Joined: Thu Sep 06, 2007 3:28 pm
Posts: 75
Location: Florida
PaulWWoodring wrote:
After having worked for several years as a Class I freight engineer, it is still beyond me as to how automatic, crew-less freight trains of the massive type we run in this country could reliably and safely operate.

The major gap in technology that helped cause the Washington State wreck was the fact that the cab signal system only detected an over speed violation of the Maximum Authorized Speed for the entire line, not for the local condition of approaching a 30 mph curve.

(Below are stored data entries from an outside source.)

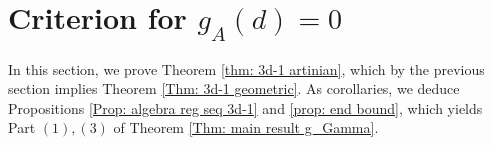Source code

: \documentclass[11pt]{amsart}
\theoremstyle{definition}
\newenvironment{customthm}[1]
  {\renewcommand\theinnercustomthm{#1}\innercustomthm}
  {\endinnercustomthm}
\newcommand{\PP}{\mathbb{P}}
\newcommand{\PPP}{\mathbb{P}}
\begin{document}







\section{Criterion for $g_A(d)=0$}\label{sec: smallest and largest r}

In this section, we prove Theorem \ref{thm: 3d-1 artinian}, which by the previous section implies Theorem \ref{Thm: 3d-1 geometric}. As corollaries, we deduce Propositions \ref{Prop: algebra reg seq 3d-1} and \ref{prop: end bound}, which yields Part $(1), (3)$ of Theorem \ref{Thm: main result g_Gamma}.
\end{document}
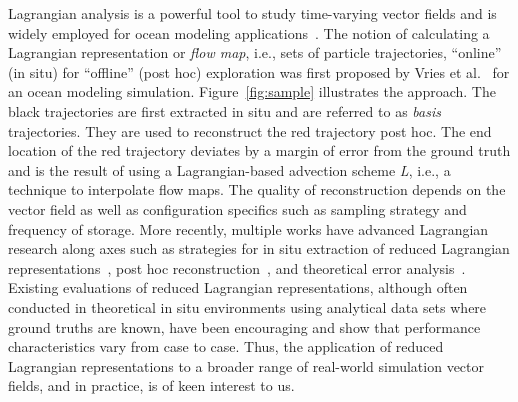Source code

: %
Lagrangian analysis is a powerful tool to study time-varying vector fields and is widely employed for ocean modeling applications~\cite{VANSEBILLE201849}.
%
The notion of calculating a Lagrangian representation or \textit{flow map}, i.e., sets of particle trajectories, ``online'' (in situ) for ``offline'' (post hoc) exploration was first proposed by Vries et al.~\cite{vries2001calculating} for an ocean modeling simulation.
%
Figure~\ref{fig:sample} illustrates the approach.
%
The black trajectories are first extracted in situ and are referred to as \textit{basis} trajectories.
%
They are used to reconstruct the red trajectory post hoc.
%
The end location of the red trajectory deviates by a margin of error from the ground truth and is the result of using a Lagrangian-based advection scheme \textit{L}, i.e., a technique to interpolate flow maps.
%
The quality of reconstruction depends on the vector field as well as configuration specifics such as sampling strategy and frequency of storage. 
%
More recently, multiple works have advanced Lagrangian research along axes such as strategies for in situ extraction of reduced Lagrangian representations~\cite{agranovsky2014improved}\cite{rapp2019void}\cite{sane2020scalable}, post hoc reconstruction~\cite{chandler2015interpolation}\cite{sane2019interpolation}\cite{Jakob20}, and theoretical error analysis~\cite{bujack2015lagrangian}\cite{chandler2016analysis}\cite{hummel2016error}.
%
%
Existing evaluations of reduced Lagrangian representations, although often conducted in theoretical in situ environments using analytical data sets where ground truths are known, have been encouraging and show that performance characteristics vary from case to case. 
%
%
Thus, the application of reduced Lagrangian representations to a broader range of real-world simulation vector fields, and in practice, is of keen interest to us.

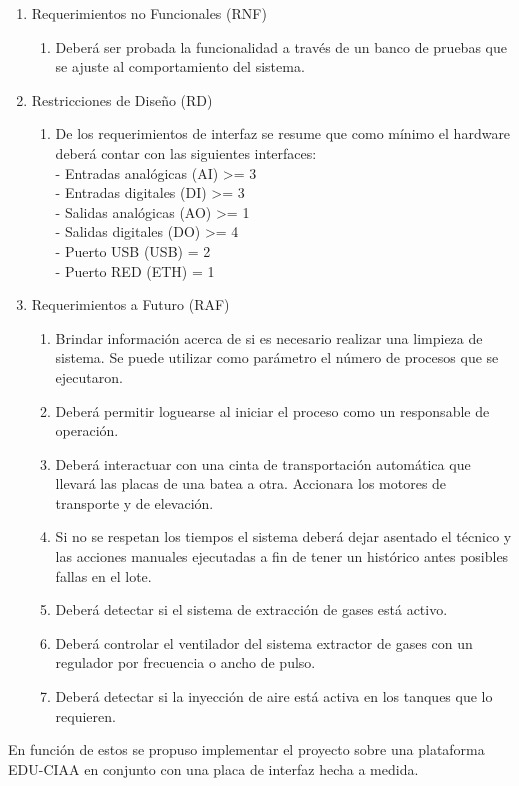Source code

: \begin{enumerate}
\begin{enumerate}
\end{enumerate}

\item Requerimientos no Funcionales (RNF)
\begin{enumerate}
\item Deberá ser probada la funcionalidad a través de un banco de pruebas que se ajuste al comportamiento del sistema.
\end{enumerate}
\item Restricciones de Diseño (RD)
\begin{enumerate}
\item De los requerimientos de interfaz se resume que como mínimo el hardware deberá contar con las siguientes interfaces:\\
- Entradas analógicas (AI) >= 3	\\
- Entradas digitales (DI) >= 3	\\
- Salidas analógicas (AO) >= 1	\\
- Salidas digitales (DO) >= 4	\\
- Puerto USB (USB) = 2	\\
- Puerto RED (ETH) = 1	\\
\end{enumerate}
\item Requerimientos a Futuro (RAF)
\begin{enumerate}
\item Brindar información acerca de si es necesario realizar una limpieza de sistema. Se puede utilizar como parámetro el número de procesos que se ejecutaron. 	 	 	
\item Deberá permitir loguearse al iniciar el proceso como un responsable de operación.
\item Deberá interactuar con una cinta de transportación automática que llevará las placas de una batea a otra. Accionara los motores de transporte y de elevación.
\item Si no se respetan los tiempos el sistema deberá dejar asentado el técnico y las acciones manuales ejecutadas a fin de tener un histórico antes posibles fallas en el lote.
\item Deberá detectar si el sistema de extracción de gases está activo.
\item Deberá controlar el ventilador del sistema extractor de gases con un regulador por frecuencia o ancho de pulso.
\item Deberá detectar si la inyección de aire está activa en los tanques que lo requieren.
\end{enumerate}
\end{enumerate}


En función de estos se propuso implementar el proyecto sobre una plataforma EDU-CIAA \citep{CIAA} en conjunto con una placa de interfaz hecha a medida.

I have been asked why I perform certain actions when running trains and I sometimes say "Seat of the pants feel" or "Experience." I've started to really pay attention as to why I take certain actions, and it is amazing what you learn through experience. Also I have gotten the privilege of testing some automated heavy haul freight trains overseas and I do think that automation has the ability to run a loaded 300 car train with better train handling than a human ever could. The systems I tested know way more information than anybody would sitting in the seat, and can detect or anticipate issues that you'd never even feel from the seat. Now I don't consider these systems even close to perfect yet but in all honesty if a human can do it there is no reason a computer couldn't.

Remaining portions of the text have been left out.